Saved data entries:
####
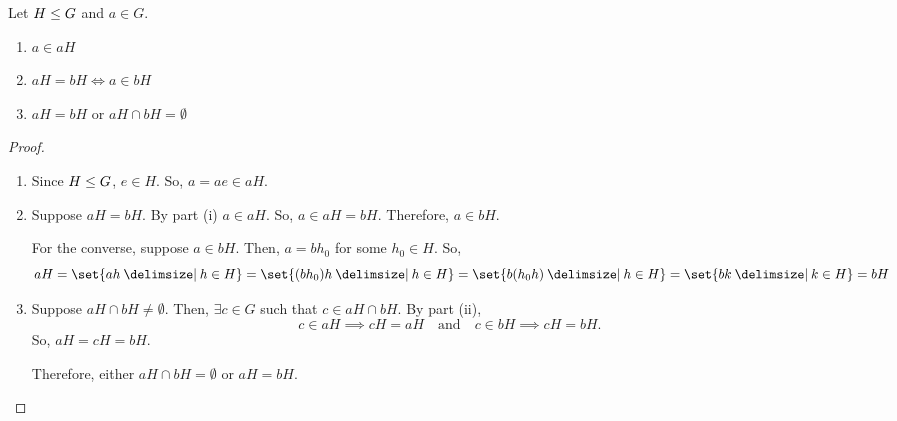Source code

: \documentclass[11pt]{penrose}
\begin{document}
\begin{nthm}\label{thm:coset-properties-a}
    Let $H \mathrel{\leq} G$ and $a \in G$.
    \begin{enumerate}[label=(\roman*)]
        \item $a \in aH$
        \item $aH = bH \iff a \in bH$
        \item $aH = bH$ or $aH \cap bH = \emptyset$
    \end{enumerate}
\end{nthm}
\begin{proof}
    \begin{enumerate}[label=(\roman*)]
        \item Since $H \mathrel{\leq} G$, $e \in H$. So, $a = ae \in aH$.

        \item Suppose $aH = bH$. By part (i) $a \in aH$. So, $a \in aH = bH$. Therefore, $a \in bH$.

        For the converse, suppose $a \in bH$. Then, $a = bh_0$ for some $h_0 \in H$. So,
        \begin{equation*}
            aH
            = \set{ah \st h \in H}
            = \set{(bh_0)h \st h \in H}
            = \set{b(h_0 h) \st h \in H}
            = \set{bk \st k \in H}
            = bH
        \end{equation*}

        \item Suppose $aH \cap bH \neq \emptyset$. Then, $\exists c \in G$ such that $c \in aH \cap bH$. By part (ii),
        \begin{equation*}
            c \in aH \implies cH = aH
            \quad\text{and}\quad
            c \in bH \implies cH = bH.
        \end{equation*}
        So, $aH = cH = bH$.

        Therefore, either $aH \cap bH = \emptyset$ or $aH = bH$.\qedhere
    \end{enumerate}
\end{proof}
\end{document}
####
Copy out every line above where "emptyset" is present.

- SOLVED EXERCISE
        \item $aH = bH$ or $aH \cap bH = \emptyset$
        \item Suppose $aH \cap bH \neq \emptyset$. Then, $\exists c \in G$ such that $c \in aH \cap bH$. By part (ii),
        Therefore, either $aH \cap bH = \emptyset$ or $aH = bH$.\qedhere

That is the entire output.